再稼働には地元同意などの手続きが残っており、まさに今、新潟県知事選挙が闘われているが、この結果によっては再稼働を許すことになってしまうわけです。
ところが、今年2月になって、東京電力は、6、7号機の重要施設であるフィルターベントの基礎やガスタービン発電機の基礎、さらに原子炉の冷却水のための水を取り込む取水路が地震時の液状化で損傷する可能性があるとして、補強工事を行う方針を発表しました。特に、フィルターベントは重大事故が起きた時に、原子炉格納容器の圧力を逃がすための設備で、機能を失えば深刻な事態につながります(下図参照)。
出典:原子力規制委員会 |
原子力規制委員会の更田委員長は、5月の定例会見で「許可前の審査会合の資料ですでに液状化については触れられ、液状化の可能性があれば対策を取ります、とある。」と述べ、許可後にわかったことではないと説明し、問題はないとしています。
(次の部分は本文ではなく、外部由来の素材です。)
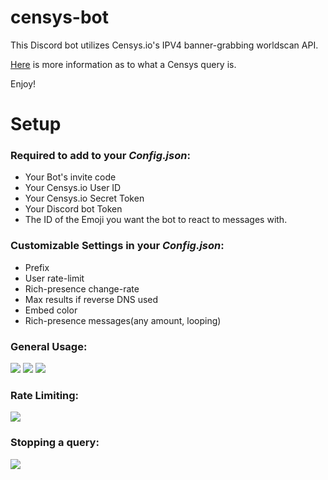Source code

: # censys-bot

This Discord bot utilizes Censys.io's IPV4 banner-grabbing worldscan API.

 [Here](https://censys.io/ipv4/help) is more information as to what a Censys query is.

Enjoy!

# Setup

### Required to add to your *Config.json*:
+ Your Bot's invite code
+ Your Censys.io User ID
+ Your Censys.io Secret Token
+ Your Discord bot Token
+ The ID of the Emoji you want the bot to react to messages with.

### Customizable Settings in your *Config.json*:
+ Prefix
+ User rate-limit
+ Rich-presence change-rate
+ Max results if reverse DNS used
+ Embed color
+ Rich-presence messages(any amount, looping)

### General Usage:
![](https://cdn.discordapp.com/attachments/662081597171826739/762201037896679444/unknown.png)
![](https://cdn.discordapp.com/attachments/663456836581720086/762218780381544448/unknown.png)
![](https://cdn.discordapp.com/attachments/663456836581720086/762222998253207562/unknown.png)

### Rate Limiting:
![](https://cdn.discordapp.com/attachments/663456836581720086/762223883675631616/unknown.png)

### Stopping a query:
![](https://media.discordapp.net/attachments/663456836581720086/762225409315307540/unknown.png)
しかし、それで良いのでしょうか?再稼働を認める判断として、フィルターベントの基礎が地震による液状化で問題が生ずる可能性があることを知っていて、安全審査に合格を出しているわけです。これでは杜撰な審査だと批判されても仕方ないでしょう。
フィルターベントが機能しないと深刻な事故につながることは、福島第一原発で経験済みなわけですから、同じ過ちにつながる可能性があることを把握した以上、いったん安全審査に合格とした判断を撤回し、少なくとも、液状化対策が済んで問題ないことが確認できるまで、安全という判断をするべきではありません。
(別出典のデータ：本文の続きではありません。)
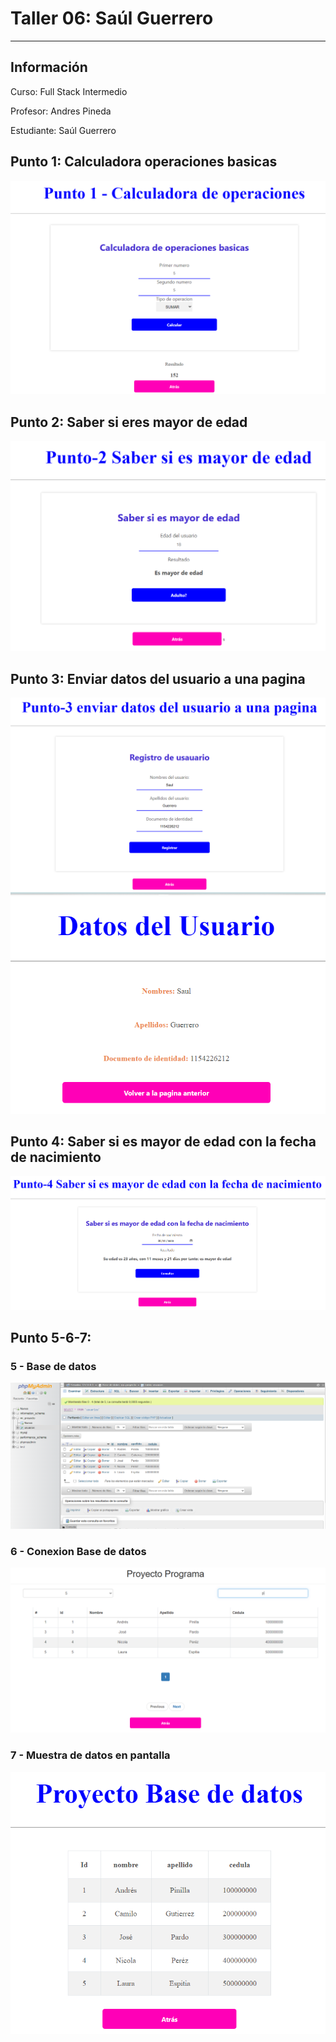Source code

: <h1>Taller 06: Saúl Guerrero</h1>
<hr>

<h2>Información</h2>
<p>Curso: Full Stack Intermedio</p>
<p>Profesor: Andres Pineda</p>
<p>Estudiante: Saúl Guerrero</p>



<h2>Punto 1: Calculadora operaciones basicas</h2>
<img src="./public/images/punto-1.png" alt="Calculator">
<h2>Punto 2: Saber si eres mayor de edad</h2>
<img src="./public/images/punto-2.png" alt="Age">
<h2>Punto 3: Enviar datos del usuario a una pagina</h2>
<img src="./public/images/punto-3.png" alt="page">
<img src="./public/images/punto-3-1.png" alt="Age">
<h2>Punto 4: Saber si es mayor de edad con la fecha de nacimiento</h2>
<img src="./public/images/punto-4.png" alt="Age">
<h2>Punto 5-6-7: </h2>
<h3>5 - Base de datos </h3>
<img src="./public/images/mysql.png" alt="myqsl">
<h3>6 - Conexion Base de datos </h3>
<img src="./public/images/conexionBD.png" alt="connection">

<h3>7 - Muestra de datos en pantalla </h3>
<img src="./public/images/BD.png" alt="connection">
そもそも原子力発電所の再稼働ありきの安全審査となっていることが問題です。安全審査に合格を出すのならば、専門家や住民から疑問や批判が出ない程度にまで詳細に検討するという姿勢を見せなければ、再稼働反対の意見もある中での原発の再稼働は、そう簡単なことではないはずです。
だからこそ、今争われている新潟県知事選挙で、きっぱりと原子力発電所の再稼働に反対する池田ちかこ候補に頑張ってもらわないといけません。